■ WORK INSTRUCTION: Pictures must not appear in the copy. Restate exactly the lines below from the one with "1751 JavaScript implementation" through the one with "kuliah Desain Pemrograman Berorientasi Objek", inclusive.

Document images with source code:
------------------------------------
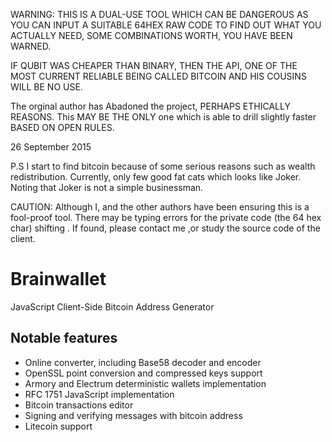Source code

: WARNING: THIS IS A DUAL-USE TOOL WHICH CAN BE DANGEROUS AS YOU CAN INPUT A SUITABLE 64HEX RAW CODE TO FIND OUT WHAT YOU ACTUALLY NEED, SOME COMBINATIONS WORTH, YOU HAVE BEEN WARNED.

IF QUBIT WAS CHEAPER THAN BINARY, THEN THE API, ONE OF THE MOST CURRENT RELIABLE BEING CALLED BITCOIN AND HIS COUSINS WILL BE NO USE.

The orginal author has Abadoned the project, PERHAPS ETHICALLY REASONS. This MAY BE THE ONLY one which is able to drill slightly faster BASED ON OPEN RULES.

26 September 2015


P.S I start to find bitcoin because of some serious reasons such as wealth redistribution. Currently, only few good fat cats which looks like Joker. Noting that Joker is not a simple businessman.


CAUTION: Although I, and the other authors have been ensuring this is a fool-proof tool. There may be typing errors for the private code (the 64 hex char) shifting . If found, please contact me ,or study the source code of the client.



Brainwallet
===========

JavaScript Client-Side Bitcoin Address Generator

Notable features
----------------

* Online converter, including Base58 decoder and encoder
* OpenSSL point conversion and compressed keys support
* Armory and Electrum deterministic wallets implementation
* RFC 1751 JavaScript implementation
* Bitcoin transactions editor
* Signing and verifying messages with bitcoin address
* Litecoin support

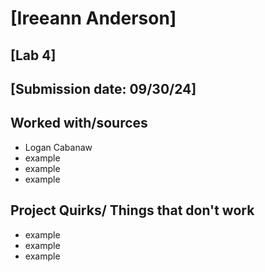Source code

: # [Ireeann Anderson]
## [Lab 4]
## [Submission date: 09/30/24]
## Worked with/sources 
* Logan Cabanaw
* example
* example
* example
## Project Quirks/ Things that don't work
* example
* example
* example
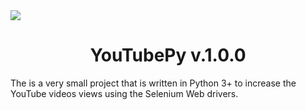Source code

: <img align="middle" src="https://github.com/Maheshkrishna/YouTubePy/blob/master/images/New_YT_Logo.png"/>
<h1 align="center"> YouTubePy v.1.0.0 </h1>

The is a very small project that is written in Python 3+ to increase the YouTube videos views using the Selenium Web drivers.
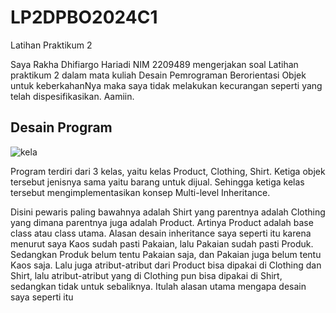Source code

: # LP2DPBO2024C1
Latihan Praktikum 2

Saya Rakha Dhifiargo Hariadi
 NIM 2209489 mengerjakan soal 
 Latihan praktikum 2 dalam mata
 kuliah Desain Pemrograman Berorientasi Objek
 untuk keberkahanNya maka saya tidak
 melakukan kecurangan seperti 
 yang telah dispesifikasikan. Aamiin. 

 ## Desain Program
 ![kela](https://github.com/rakhargo/LP2DPBO2024C1/assets/117525800/7e588717-d0c1-4acb-a56b-1c0fbc8428ec)

Program terdiri dari 3 kelas, yaitu kelas Product, Clothing, Shirt. Ketiga objek tersebut jenisnya sama yaitu barang untuk dijual. Sehingga ketiga kelas tersebut mengimplementasikan konsep Multi-level Inheritance.

Disini pewaris paling bawahnya adalah Shirt yang parentnya adalah Clothing yang dimana parentnya juga adalah Product. Artinya Product adalah base class atau class utama. Alasan desain inheritance saya seperti itu karena menurut saya Kaos sudah pasti Pakaian, lalu Pakaian sudah pasti Produk. Sedangkan Produk belum tentu Pakaian saja, dan Pakaian juga belum tentu Kaos saja. Lalu juga atribut-atribut dari Product bisa dipakai di Clothing dan Shirt, lalu atribut-atribut yang di Clothing pun bisa dipakai di Shirt, sedangkan tidak untuk sebaliknya. Itulah alasan utama mengapa desain saya seperti itu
------------------------------------
■ ANSWER SECTION:
* RFC 1751 JavaScript implementation
* Bitcoin transactions editor
* Signing and verifying messages with bitcoin address
* Litecoin support

Source code

: # [Ireeann Anderson]
## [Lab 4]
## [Submission date: 09/30/24]
## Worked with/sources 
* Logan Cabanaw
* example
* example
* example
## Project Quirks/ Things that don't work
* example
* example
* example
Source code

: <img align="middle" src="https://github.com/Maheshkrishna/YouTubePy/blob/master/images/New_YT_Logo.png"/>
<h1 align="center"> YouTubePy v.1.0.0 </h1>

The is a very small project that is written in Python 3+ to increase the YouTube videos views using the Selenium Web drivers.
Source code

: # LP2DPBO2024C1
Latihan Praktikum 2

Saya Rakha Dhifiargo Hariadi
 NIM 2209489 mengerjakan soal 
 Latihan praktikum 2 dalam mata
 kuliah Desain Pemrograman Berorientasi Objek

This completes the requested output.